Engaging Women With the Gabby System to Deliver Multiple Health-Related Behavioral Changes: A Feasibility Study

NCT ID: NCT02965651

Last Updated: 2017-03-16

Basic Information

• Recruitment Status: COMPLETED
• Clinical Phase: NA
• Total Enrollment: 61 participants
• Study Classification: INTERVENTIONAL
• Study Start Date: 2015-01-31
• Study Completion Date: 2016-01-31

Brief Summary

The purpose of this randomized controlled trial is to evaluate the feasibility of introducing an innovative eHealth technology, the Embodied Conversational Agent (ECA), to diverse women from an urban outpatient setting.

Detailed Description

This trial focuses on using an embodied conversational agent (ECA) named Gabby to teach healthy lifestyle behaviors (healthy eating, exercise, stress reduction). This feasibility randomized control trial will include 70 women in the outpatient setting (35 intervention and 35 controls). The control group will receive usual care (patient information sheets on healthy eating, exercise, stress reduction and a CD with meditation, body scan, and mindful yoga).

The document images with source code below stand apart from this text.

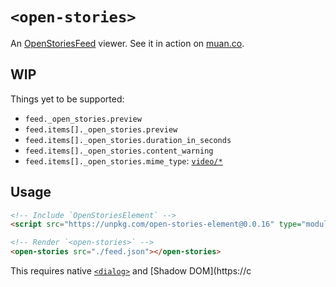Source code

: # `<open-stories>`

An [OpenStoriesFeed](https://github.com/dddddddddzzzz/OpenStories) viewer. See it in action on [muan.co](https://muan.co).

## WIP

Things yet to be supported: 

- `feed._open_stories.preview`
- `feed.items[]._open_stories.preview`
- `feed.items[]._open_stories.duration_in_seconds`
- `feed.items[]._open_stories.content_warning`
- `feed.items[]._open_stories.mime_type`: [`video/*`](https://github.com/dddddddddzzzz/OpenStories#video-story)

## Usage

```html
<!-- Include `OpenStoriesElement` -->
<script src="https://unpkg.com/open-stories-element@0.0.16" type="module" defer></script>

<!-- Render `<open-stories>` -->
<open-stories src="./feed.json"></open-stories>
```

This requires native [`<dialog>`](https://caniuse.com/dialog) and [Shadow DOM](https://c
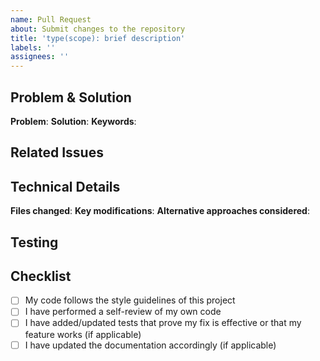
 ```yaml
---
name: Pull Request
about: Submit changes to the repository
title: 'type(scope): brief description'
labels: ''
assignees: ''
---
```


<!-- 
AUDIENCE: Future AI agents searching for solutions to similar problems
FORMAT: Use keywords, exact error messages, and technical details they'll search for
-->

## Problem & Solution
<!-- What problem does this solve? Include exact error messages and symptoms -->
**Problem**: 
**Solution**: 
**Keywords**: <!-- e.g., token limit, MCP error, pagination -->

## Related Issues
<!-- Link related issues: Fixes #issue_number, Closes #issue_number -->

## Technical Details
<!-- Specific changes for AI discovery -->
**Files changed**: 
**Key modifications**: 
**Alternative approaches considered**: 

## Testing
<!-- How to verify this works -->

## Checklist
- [ ] My code follows the style guidelines of this project
- [ ] I have performed a self-review of my own code
- [ ] I have added/updated tests that prove my fix is effective or that my feature works (if applicable)
- [ ] I have updated the documentation accordingly (if applicable)

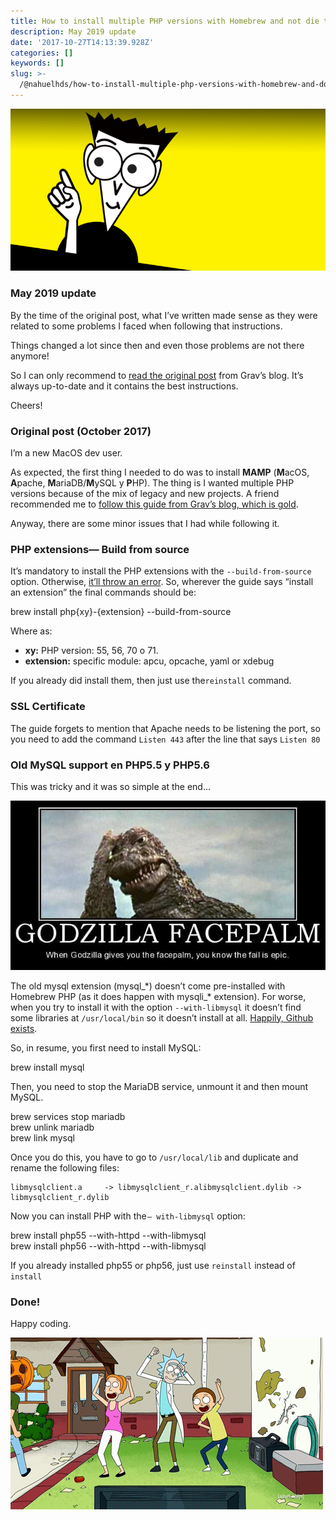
 ```yaml
---
title: How to install multiple PHP versions with Homebrew and not die trying…
description: May 2019 update
date: '2017-10-27T14:13:39.928Z'
categories: []
keywords: []
slug: >-
  /@nahuelhds/how-to-install-multiple-php-versions-with-homebrew-and-dont-die-trying-6a18bb5ed5b
---
```


![](img/1__ZDOzg6V661UtBKQiGRWVQw.png)

### May 2019 update

By the time of the original post, what I’ve written made sense as they were related to some problems I faced when following that instructions.

Things changed a lot since then and even those problems are not there anymore!

So I can only recommend to [read the original post](https://getgrav.org/blog/macos-sierra-apache-multiple-php-versions) from Grav’s blog. It’s always up-to-date and it contains the best instructions.

Cheers!

### Original post (October 2017)

I’m a new MacOS dev user.

As expected, the first thing I needed to do was to install **MAMP** (**M**acOS, **A**pache, **M**ariaDB/**M**ySQL y **P**HP). The thing is I wanted multiple PHP versions because of the mix of legacy and new projects. A friend recommended me to [follow this guide from Grav’s blog, which is gold](https://getgrav.org/blog/macos-sierra-apache-multiple-php-versions).

Anyway, there are some minor issues that I had while following it.

### PHP extensions— Build from source

It’s mandatory to install the PHP extensions with the `--build-from-source` option. Otherwise, [it’ll throw an error](https://github.com/Homebrew/homebrew-php/issues/2475). So, wherever the guide says “install an extension” the final commands should be:

brew install php{xy}-{extension} --build-from-source

Where as:

*   **xy:** PHP version: 55, 56, 70 o 71.
*   **extension:** specific module: apcu, opcache, yaml or xdebug

If you already did install them, then just use the`reinstall` command.

### SSL Certificate

The guide forgets to mention that Apache needs to be listening the port, so you need to add the command `Listen 443` after the line that says `Listen 80`

### Old MySQL support en PHP5.5 y PHP5.6

This was tricky and it was so simple at the end…

![](img/1__9pqxqRnUXF09vIcHX__BY0g.png)

The old mysql extension (mysql\_\*) doesn’t come pre-installed with Homebrew PHP (as it does happen with mysqli\_\* extension). For worse, when you try to install it with the option `--with-libmysql` it doesn’t find some libraries at `/usr/local/bin` so it doesn’t install at all. [Happily, Github exists](https://github.com/Homebrew/homebrew-php/issues/4501#issuecomment-337139957).

So, in resume, you first need to install MySQL:

brew install mysql

Then, you need to stop the MariaDB service, unmount it and then mount MySQL.

brew services stop mariadb  
brew unlink mariadb  
brew link mysql

Once you do this, you have to go to `/usr/local/lib` and duplicate and rename the following files:

```
libmysqlclient.a     -> libmysqlclient_r.alibmysqlclient.dylib -> libmysqlclient_r.dylib
```

Now you can install PHP with the `— with-libmysql` option:

brew install php55 --with-httpd --with-libmysql  
brew install php56 --with-httpd --with-libmysql

If you already installed php55 or php56, just use `reinstall` instead of `install`

### Done!

Happy coding.

![](img/1__o0RaJxltpHX03VGW9F__vrg.png)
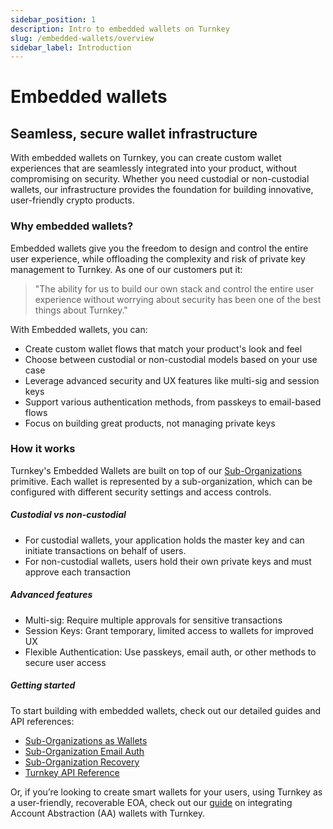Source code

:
 ```yaml
---
sidebar_position: 1
description: Intro to embedded wallets on Turnkey
slug: /embedded-wallets/overview
sidebar_label: Introduction
---
```

# Embedded wallets
## Seamless, secure wallet infrastructure

With embedded wallets on Turnkey, you can create custom wallet experiences that are seamlessly integrated into your product, without compromising on security. Whether you need custodial or non-custodial wallets, our infrastructure provides the foundation for building innovative, user-friendly crypto products.

### Why embedded wallets?

Embedded wallets give you the freedom to design and control the entire user experience, while offloading the complexity and risk of private key management to Turnkey. As one of our customers put it:

>"The ability for us to build our own stack and control the entire user experience without worrying about security has been one of the best things about Turnkey."

With Embedded wallets, you can:
- Create custom wallet flows that match your product's look and feel
- Choose between custodial or non-custodial models based on your use case
- Leverage advanced security and UX features like multi-sig and session keys
- Support various authentication methods, from passkeys to email-based flows
- Focus on building great products, not managing private keys

### How it works

Turnkey's Embedded Wallets are built on top of our [Sub-Organizations](/concepts/sub-organizations) primitive. Each wallet is represented by a sub-organization, which can be configured with different security settings and access controls.

##### Custodial vs non-custodial
- For custodial wallets, your application holds the master key and can initiate transactions on behalf of users.
- For non-custodial wallets, users hold their own private keys and must approve each transaction

##### Advanced features
- Multi-sig: Require multiple approvals for sensitive transactions
- Session Keys: Grant temporary, limited access to wallets for improved UX
- Flexible Authentication: Use passkeys, email auth, or other methods to secure user access

##### Getting started

To start building with embedded wallets, check out our detailed guides and API references:
- [Sub-Organizations as Wallets](/embedded-wallets/sub-organizations-as-wallets)
- [Sub-Organization Email Auth](/embedded-wallets/sub-organization-auth)
- [Sub-Organization Recovery](/embedded-wallets/sub-organization-recovery)
- [Turnkey API Reference](/api)

Or, if you’re looking to create smart wallets for your users, using Turnkey as a user-friendly, recoverable EOA, check out our [guide](/reference/aa-wallets) on integrating Account Abstraction (AA) wallets with Turnkey.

The ECA is an animated conversational character who simulates face-to-face interaction with a patient. During the intervention, the ECA talks using synthetic speech and synchronized animation; patients "talk" by clicking what they want to say using a computer's mouse. The ECA delivers information and experiential on stress (principles of mindfulness based stress reduction such as: meditation, yoga, body scan), nutrition, and exercise.

If participants are randomized to the intervention, a research assistant (RA) will teach the subject how to use the ECA workstation. The ECA will review with the patients their nutrition, stress, exercise, using the ECA workstation which will also be programmed with the subject's baseline information (e.g., name, age). Subjects will be asked to log onto the system once a day and interact with the system for as long as they wish.

Prior to the midpoint survey, participants will receive a reminder phone call/email. At 14 days, the RA will survey all participants regarding satisfaction with either the ECA or the paper handouts, and whether or not they are adhering to the lifestyle modification recommendations. This will be conducted either by email, phone or in person.

Prior to the end of the 30 day study participation, the RA will call or email to schedule a visit to complete the post intervention questionnaire. The RA will call/email 1-2 days before the final study visit to remind the participant.

The RA will conduct the post intervention interview in person or by phone. All participants received compensation for completion of surveys.

Control Group: The control subjects will receive usual care (patient information sheets on stress, nutrition and exercise and a CD). The RA will administer the same baseline, mid-point and final surveys to the control participants.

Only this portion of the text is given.